• [EXERCISE BRIEF] Please return all lines of the data below containing the string "ワークフロー開発の作業開始".

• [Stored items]
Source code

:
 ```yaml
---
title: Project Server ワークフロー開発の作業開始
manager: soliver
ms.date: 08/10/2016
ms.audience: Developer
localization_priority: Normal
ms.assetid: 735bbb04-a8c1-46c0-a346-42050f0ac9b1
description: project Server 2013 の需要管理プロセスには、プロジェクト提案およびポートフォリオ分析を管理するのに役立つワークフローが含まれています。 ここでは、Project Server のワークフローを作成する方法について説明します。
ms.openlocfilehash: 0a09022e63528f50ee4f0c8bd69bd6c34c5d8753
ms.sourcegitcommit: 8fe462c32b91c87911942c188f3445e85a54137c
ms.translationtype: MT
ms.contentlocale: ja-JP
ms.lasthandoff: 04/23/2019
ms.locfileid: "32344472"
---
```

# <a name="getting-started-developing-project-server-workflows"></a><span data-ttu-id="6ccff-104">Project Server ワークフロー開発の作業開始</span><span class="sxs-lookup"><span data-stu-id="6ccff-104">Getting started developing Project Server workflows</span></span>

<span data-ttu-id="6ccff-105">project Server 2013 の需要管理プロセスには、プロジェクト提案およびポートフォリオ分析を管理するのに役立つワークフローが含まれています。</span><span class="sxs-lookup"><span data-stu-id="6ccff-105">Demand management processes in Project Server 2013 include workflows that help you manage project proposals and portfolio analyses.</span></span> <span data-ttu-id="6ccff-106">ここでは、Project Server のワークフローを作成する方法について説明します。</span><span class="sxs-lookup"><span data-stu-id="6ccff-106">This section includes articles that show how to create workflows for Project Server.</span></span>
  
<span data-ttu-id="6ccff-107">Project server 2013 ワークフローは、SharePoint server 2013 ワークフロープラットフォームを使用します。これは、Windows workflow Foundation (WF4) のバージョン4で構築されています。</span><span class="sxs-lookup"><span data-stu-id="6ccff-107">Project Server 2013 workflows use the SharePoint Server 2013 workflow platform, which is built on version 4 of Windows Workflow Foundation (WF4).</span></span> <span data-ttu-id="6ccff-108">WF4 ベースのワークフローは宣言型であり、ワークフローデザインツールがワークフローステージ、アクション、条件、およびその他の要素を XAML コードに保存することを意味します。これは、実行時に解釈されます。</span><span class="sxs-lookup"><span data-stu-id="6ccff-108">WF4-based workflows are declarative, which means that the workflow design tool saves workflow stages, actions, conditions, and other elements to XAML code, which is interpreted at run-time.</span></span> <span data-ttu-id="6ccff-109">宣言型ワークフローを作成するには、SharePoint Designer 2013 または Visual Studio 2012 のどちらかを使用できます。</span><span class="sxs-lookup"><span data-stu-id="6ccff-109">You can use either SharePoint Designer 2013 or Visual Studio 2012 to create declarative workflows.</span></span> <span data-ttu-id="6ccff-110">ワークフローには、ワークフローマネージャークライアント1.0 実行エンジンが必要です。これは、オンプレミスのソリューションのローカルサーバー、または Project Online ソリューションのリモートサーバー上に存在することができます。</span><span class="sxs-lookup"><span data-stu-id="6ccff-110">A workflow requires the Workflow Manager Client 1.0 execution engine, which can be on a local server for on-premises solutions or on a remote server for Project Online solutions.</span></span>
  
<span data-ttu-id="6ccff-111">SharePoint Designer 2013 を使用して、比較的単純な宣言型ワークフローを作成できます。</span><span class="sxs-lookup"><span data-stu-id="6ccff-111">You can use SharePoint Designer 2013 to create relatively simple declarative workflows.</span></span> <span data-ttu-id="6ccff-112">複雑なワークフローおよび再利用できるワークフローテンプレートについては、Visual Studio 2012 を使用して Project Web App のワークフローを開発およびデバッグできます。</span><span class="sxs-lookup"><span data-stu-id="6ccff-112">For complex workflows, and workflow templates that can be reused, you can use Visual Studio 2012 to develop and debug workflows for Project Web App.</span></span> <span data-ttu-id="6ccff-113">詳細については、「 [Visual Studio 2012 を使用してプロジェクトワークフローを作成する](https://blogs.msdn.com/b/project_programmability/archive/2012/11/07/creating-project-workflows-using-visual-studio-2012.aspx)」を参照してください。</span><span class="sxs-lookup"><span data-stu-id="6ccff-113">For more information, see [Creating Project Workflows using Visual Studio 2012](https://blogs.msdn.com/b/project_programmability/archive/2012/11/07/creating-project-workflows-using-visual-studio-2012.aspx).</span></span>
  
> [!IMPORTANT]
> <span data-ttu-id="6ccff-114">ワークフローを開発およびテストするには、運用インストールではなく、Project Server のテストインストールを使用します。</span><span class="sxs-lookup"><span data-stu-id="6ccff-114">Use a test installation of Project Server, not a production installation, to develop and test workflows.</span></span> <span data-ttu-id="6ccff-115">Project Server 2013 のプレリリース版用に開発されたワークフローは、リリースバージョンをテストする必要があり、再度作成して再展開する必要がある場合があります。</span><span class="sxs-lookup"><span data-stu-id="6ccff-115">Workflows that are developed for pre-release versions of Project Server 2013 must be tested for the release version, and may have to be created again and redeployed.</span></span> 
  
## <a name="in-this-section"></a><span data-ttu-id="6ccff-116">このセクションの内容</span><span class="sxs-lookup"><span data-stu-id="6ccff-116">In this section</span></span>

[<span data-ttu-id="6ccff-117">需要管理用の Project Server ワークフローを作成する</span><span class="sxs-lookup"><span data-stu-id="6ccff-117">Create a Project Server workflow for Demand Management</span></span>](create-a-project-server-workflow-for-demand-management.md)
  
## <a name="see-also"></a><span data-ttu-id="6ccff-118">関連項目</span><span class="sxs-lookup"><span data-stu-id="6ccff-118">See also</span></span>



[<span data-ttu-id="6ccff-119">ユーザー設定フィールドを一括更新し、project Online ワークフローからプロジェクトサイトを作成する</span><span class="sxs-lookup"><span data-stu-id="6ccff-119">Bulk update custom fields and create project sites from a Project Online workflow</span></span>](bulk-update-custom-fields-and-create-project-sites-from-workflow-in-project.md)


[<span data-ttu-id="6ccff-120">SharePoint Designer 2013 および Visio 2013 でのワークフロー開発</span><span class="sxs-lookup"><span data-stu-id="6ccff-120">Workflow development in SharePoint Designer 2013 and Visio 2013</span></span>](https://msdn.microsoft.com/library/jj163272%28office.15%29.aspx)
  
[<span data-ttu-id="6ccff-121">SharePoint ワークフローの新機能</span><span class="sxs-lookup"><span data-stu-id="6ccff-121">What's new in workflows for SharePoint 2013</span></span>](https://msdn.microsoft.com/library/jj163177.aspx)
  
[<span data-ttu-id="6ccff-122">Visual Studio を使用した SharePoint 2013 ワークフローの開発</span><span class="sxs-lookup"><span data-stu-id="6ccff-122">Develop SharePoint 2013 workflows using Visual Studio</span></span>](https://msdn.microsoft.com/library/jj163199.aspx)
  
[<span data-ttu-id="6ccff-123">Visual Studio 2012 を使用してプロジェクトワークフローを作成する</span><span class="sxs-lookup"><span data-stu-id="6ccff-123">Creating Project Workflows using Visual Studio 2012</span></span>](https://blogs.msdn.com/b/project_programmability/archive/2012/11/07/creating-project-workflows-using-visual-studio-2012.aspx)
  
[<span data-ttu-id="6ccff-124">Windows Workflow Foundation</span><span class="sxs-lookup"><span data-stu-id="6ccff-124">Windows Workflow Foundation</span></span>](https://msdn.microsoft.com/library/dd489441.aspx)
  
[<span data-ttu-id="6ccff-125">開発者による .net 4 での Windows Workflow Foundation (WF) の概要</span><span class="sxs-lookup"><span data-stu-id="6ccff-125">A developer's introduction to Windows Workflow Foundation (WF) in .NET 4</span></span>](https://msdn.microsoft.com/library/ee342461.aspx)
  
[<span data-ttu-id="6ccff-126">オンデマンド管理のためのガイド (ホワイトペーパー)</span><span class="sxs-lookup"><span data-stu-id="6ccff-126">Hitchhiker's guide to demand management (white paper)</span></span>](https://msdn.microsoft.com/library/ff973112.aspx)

• [SOLUTION TO THIS TASK]
title: Project Server ワークフロー開発の作業開始
# <a name="getting-started-developing-project-server-workflows"></a><span data-ttu-id="6ccff-104">Project Server ワークフロー開発の作業開始</span><span class="sxs-lookup"><span data-stu-id="6ccff-104">Getting started developing Project Server workflows</span></span>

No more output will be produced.